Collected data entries
'''
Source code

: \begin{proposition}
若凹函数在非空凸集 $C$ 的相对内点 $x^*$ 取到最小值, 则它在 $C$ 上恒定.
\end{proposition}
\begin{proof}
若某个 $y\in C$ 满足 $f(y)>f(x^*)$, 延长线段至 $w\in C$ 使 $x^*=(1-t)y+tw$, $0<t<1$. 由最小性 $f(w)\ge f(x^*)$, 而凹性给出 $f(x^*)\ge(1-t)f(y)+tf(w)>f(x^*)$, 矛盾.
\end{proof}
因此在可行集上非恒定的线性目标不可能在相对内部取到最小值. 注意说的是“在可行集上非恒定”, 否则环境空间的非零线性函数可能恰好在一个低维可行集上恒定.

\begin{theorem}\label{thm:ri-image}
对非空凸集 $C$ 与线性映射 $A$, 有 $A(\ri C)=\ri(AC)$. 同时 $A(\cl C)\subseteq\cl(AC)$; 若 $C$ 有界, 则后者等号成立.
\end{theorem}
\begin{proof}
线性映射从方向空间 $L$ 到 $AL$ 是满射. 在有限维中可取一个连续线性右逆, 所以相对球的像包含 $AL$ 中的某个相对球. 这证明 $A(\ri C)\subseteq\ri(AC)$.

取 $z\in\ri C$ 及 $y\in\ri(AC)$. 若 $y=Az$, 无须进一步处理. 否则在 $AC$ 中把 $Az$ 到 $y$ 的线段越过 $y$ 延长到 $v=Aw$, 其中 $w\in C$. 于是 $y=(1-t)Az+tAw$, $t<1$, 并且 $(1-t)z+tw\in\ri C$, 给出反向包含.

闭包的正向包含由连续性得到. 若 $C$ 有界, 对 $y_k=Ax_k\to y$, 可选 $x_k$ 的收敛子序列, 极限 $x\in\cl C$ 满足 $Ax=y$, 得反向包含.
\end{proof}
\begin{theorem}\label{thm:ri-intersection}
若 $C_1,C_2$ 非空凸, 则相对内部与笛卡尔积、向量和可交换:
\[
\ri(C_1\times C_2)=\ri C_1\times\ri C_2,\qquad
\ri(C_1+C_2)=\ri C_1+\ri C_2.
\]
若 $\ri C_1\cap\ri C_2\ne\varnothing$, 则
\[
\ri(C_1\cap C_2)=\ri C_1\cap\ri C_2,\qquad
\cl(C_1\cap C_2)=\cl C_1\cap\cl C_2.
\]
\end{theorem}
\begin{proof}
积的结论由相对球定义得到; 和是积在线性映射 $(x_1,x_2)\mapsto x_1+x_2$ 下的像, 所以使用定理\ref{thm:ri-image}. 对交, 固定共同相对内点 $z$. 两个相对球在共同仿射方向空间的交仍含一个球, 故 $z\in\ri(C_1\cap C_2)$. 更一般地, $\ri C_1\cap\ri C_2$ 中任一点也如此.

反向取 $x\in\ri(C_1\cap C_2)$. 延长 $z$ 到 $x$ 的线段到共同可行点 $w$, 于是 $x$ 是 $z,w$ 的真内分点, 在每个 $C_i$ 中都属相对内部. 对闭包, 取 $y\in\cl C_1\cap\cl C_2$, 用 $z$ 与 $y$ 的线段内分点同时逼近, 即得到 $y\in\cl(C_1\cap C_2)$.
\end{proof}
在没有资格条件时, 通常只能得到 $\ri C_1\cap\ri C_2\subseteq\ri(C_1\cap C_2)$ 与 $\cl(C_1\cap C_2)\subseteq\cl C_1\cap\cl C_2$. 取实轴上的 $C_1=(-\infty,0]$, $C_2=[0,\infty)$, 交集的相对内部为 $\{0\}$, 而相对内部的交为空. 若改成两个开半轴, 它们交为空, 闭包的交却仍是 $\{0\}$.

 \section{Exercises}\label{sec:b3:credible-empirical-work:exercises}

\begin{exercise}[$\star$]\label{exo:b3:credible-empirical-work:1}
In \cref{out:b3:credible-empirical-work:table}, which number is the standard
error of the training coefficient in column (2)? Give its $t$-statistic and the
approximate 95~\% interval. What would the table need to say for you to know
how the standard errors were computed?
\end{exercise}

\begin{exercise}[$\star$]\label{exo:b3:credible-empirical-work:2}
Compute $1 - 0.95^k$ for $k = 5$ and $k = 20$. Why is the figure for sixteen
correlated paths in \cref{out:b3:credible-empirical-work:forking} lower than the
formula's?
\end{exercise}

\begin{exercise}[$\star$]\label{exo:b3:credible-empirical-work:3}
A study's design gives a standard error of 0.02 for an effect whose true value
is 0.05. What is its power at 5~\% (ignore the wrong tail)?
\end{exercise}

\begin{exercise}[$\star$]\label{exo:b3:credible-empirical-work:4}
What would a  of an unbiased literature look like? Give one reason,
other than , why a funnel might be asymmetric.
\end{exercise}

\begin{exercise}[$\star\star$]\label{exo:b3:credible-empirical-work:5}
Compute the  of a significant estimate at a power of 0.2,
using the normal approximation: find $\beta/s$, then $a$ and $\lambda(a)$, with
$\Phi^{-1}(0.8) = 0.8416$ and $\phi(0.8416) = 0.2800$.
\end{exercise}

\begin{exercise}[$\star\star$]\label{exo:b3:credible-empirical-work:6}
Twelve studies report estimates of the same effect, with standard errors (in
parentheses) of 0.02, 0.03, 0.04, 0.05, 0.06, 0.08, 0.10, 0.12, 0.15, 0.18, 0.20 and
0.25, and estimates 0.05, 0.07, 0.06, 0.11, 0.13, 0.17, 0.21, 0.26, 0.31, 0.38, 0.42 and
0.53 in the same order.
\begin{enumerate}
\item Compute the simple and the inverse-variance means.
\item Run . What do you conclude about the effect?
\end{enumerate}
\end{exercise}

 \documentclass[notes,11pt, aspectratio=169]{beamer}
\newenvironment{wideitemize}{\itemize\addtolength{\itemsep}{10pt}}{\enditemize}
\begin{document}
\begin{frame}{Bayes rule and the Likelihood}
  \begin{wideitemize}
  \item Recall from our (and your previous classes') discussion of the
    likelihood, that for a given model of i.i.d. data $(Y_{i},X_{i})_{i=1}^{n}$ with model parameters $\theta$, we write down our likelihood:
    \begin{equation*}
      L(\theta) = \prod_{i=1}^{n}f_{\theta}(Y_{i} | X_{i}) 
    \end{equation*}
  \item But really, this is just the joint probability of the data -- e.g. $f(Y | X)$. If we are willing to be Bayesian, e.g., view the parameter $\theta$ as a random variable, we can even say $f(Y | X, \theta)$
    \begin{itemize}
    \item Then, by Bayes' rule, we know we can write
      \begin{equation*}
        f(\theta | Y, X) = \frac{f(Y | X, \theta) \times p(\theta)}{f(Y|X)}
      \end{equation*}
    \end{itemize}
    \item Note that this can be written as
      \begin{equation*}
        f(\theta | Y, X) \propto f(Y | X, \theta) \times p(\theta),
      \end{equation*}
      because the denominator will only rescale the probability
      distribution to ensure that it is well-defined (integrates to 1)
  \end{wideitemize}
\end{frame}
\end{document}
'''
'''
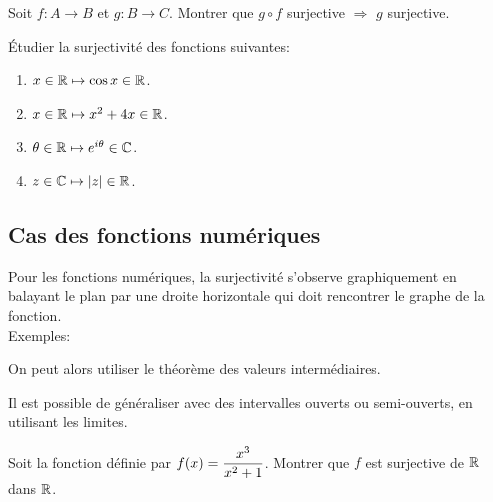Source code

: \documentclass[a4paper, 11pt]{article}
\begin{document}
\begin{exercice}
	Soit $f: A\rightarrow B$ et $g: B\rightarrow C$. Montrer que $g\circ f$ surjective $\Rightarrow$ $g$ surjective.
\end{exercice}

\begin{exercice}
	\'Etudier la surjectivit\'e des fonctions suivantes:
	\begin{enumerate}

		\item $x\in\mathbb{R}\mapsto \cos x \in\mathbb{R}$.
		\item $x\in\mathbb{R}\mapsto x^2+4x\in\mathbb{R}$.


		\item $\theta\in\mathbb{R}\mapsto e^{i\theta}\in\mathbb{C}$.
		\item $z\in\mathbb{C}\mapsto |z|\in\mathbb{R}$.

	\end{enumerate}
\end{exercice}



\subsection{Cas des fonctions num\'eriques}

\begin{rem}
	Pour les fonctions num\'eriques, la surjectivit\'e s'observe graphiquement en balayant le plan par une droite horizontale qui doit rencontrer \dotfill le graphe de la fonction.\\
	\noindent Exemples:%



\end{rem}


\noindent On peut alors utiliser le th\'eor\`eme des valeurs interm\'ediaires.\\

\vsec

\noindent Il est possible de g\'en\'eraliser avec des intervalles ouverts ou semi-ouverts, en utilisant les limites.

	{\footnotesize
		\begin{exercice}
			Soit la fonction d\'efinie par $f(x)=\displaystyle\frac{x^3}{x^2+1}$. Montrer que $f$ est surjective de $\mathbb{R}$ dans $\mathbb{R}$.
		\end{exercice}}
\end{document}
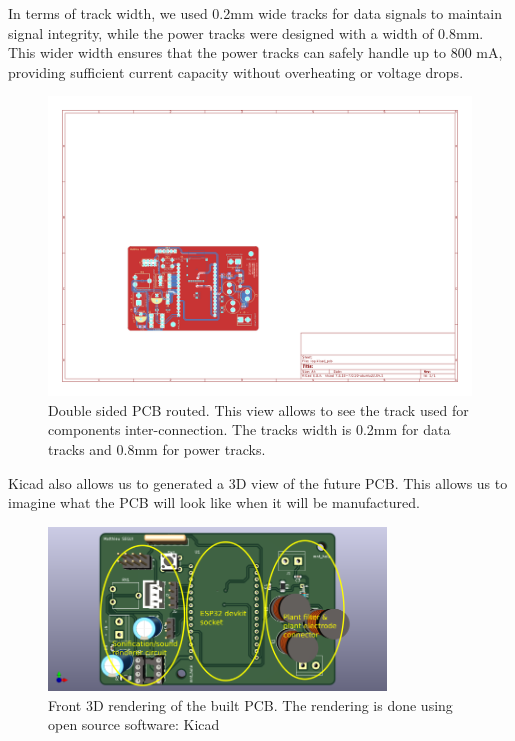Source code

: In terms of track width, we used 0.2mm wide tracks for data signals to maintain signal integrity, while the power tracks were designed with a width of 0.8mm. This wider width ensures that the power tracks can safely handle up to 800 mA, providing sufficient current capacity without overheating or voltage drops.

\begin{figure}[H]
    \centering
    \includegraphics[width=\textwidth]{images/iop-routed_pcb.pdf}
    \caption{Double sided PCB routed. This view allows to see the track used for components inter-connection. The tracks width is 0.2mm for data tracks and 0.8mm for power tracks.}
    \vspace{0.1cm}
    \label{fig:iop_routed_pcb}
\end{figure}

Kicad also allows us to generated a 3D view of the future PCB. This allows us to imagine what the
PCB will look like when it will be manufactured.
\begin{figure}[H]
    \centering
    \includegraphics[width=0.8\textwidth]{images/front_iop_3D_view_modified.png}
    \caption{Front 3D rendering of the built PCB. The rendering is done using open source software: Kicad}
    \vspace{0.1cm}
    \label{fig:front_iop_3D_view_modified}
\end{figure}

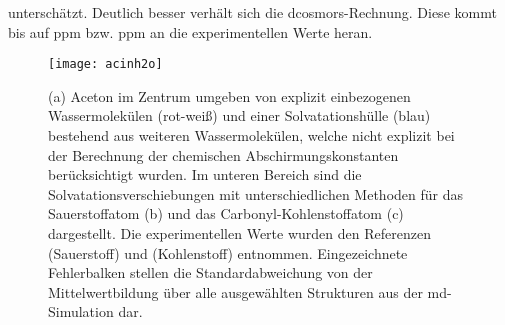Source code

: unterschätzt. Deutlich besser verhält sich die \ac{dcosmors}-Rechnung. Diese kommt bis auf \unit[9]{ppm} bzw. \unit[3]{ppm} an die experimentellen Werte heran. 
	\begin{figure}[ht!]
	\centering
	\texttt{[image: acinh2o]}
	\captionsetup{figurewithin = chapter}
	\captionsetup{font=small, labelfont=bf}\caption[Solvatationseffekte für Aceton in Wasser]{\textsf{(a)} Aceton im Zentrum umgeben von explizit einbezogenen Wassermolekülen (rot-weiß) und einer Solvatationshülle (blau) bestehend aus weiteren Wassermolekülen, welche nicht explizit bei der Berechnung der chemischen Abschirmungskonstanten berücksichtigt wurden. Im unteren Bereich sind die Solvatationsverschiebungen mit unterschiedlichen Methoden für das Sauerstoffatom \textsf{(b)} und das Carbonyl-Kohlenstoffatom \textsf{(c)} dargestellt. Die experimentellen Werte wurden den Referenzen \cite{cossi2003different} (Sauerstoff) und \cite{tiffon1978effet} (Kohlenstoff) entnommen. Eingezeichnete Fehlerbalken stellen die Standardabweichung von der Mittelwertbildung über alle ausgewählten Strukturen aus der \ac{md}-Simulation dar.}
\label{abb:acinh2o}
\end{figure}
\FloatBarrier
'''
'''
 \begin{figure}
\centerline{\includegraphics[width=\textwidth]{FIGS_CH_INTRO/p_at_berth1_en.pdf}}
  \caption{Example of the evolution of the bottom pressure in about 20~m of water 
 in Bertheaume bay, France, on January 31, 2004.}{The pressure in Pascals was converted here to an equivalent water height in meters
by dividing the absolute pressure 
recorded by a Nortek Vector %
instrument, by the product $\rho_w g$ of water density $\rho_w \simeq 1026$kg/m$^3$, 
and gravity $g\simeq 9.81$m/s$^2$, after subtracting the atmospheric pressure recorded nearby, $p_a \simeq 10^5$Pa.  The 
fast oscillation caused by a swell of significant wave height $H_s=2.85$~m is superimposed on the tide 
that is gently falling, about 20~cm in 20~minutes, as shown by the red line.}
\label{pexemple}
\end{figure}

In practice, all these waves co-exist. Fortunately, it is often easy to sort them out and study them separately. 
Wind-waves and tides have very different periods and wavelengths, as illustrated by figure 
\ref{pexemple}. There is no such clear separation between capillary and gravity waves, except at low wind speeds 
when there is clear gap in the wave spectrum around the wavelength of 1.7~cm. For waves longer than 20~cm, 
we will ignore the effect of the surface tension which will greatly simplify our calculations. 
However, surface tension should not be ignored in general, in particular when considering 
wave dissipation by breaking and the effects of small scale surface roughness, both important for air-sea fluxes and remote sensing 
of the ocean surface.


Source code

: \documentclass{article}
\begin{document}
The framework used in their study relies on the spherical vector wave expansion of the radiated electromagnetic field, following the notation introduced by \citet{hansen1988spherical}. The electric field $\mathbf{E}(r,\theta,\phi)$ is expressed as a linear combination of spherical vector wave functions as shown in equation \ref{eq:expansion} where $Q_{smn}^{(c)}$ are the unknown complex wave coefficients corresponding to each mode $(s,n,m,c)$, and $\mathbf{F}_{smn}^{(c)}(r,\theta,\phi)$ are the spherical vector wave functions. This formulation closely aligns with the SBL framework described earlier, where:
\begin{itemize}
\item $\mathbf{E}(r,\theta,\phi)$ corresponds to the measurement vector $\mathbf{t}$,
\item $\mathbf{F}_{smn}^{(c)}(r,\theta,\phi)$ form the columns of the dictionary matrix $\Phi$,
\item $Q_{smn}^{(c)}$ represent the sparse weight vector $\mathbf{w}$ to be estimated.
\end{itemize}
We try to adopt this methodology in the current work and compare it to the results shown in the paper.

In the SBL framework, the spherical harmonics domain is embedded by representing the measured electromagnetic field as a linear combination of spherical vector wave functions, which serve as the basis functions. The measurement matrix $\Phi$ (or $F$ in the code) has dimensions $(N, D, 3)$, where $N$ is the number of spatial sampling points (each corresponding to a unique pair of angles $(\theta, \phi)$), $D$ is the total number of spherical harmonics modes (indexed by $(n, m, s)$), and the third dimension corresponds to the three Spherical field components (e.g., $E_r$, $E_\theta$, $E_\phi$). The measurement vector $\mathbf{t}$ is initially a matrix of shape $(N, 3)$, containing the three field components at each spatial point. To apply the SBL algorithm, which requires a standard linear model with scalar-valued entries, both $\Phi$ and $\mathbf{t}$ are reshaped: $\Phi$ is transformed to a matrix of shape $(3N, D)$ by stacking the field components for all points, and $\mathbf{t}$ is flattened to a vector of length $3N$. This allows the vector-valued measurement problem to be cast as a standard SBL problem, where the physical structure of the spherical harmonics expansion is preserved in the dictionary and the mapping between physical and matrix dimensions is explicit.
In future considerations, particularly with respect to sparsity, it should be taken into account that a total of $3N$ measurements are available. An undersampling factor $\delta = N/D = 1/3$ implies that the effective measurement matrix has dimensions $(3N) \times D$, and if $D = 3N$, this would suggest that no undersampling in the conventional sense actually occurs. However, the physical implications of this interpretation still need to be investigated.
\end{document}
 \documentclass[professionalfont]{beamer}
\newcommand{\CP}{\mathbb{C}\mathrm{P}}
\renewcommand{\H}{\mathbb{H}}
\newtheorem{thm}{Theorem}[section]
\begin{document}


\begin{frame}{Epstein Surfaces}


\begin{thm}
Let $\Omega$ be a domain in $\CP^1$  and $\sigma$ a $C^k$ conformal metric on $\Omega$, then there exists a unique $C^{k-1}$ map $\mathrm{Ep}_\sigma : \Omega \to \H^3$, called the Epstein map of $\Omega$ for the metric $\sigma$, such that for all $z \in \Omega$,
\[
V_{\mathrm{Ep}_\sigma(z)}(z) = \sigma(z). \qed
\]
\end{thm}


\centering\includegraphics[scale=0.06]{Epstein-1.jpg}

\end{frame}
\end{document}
'''
The answer must be a single number: the count of lines in the entries that include "need".

_WRITTEN REPLY_. 2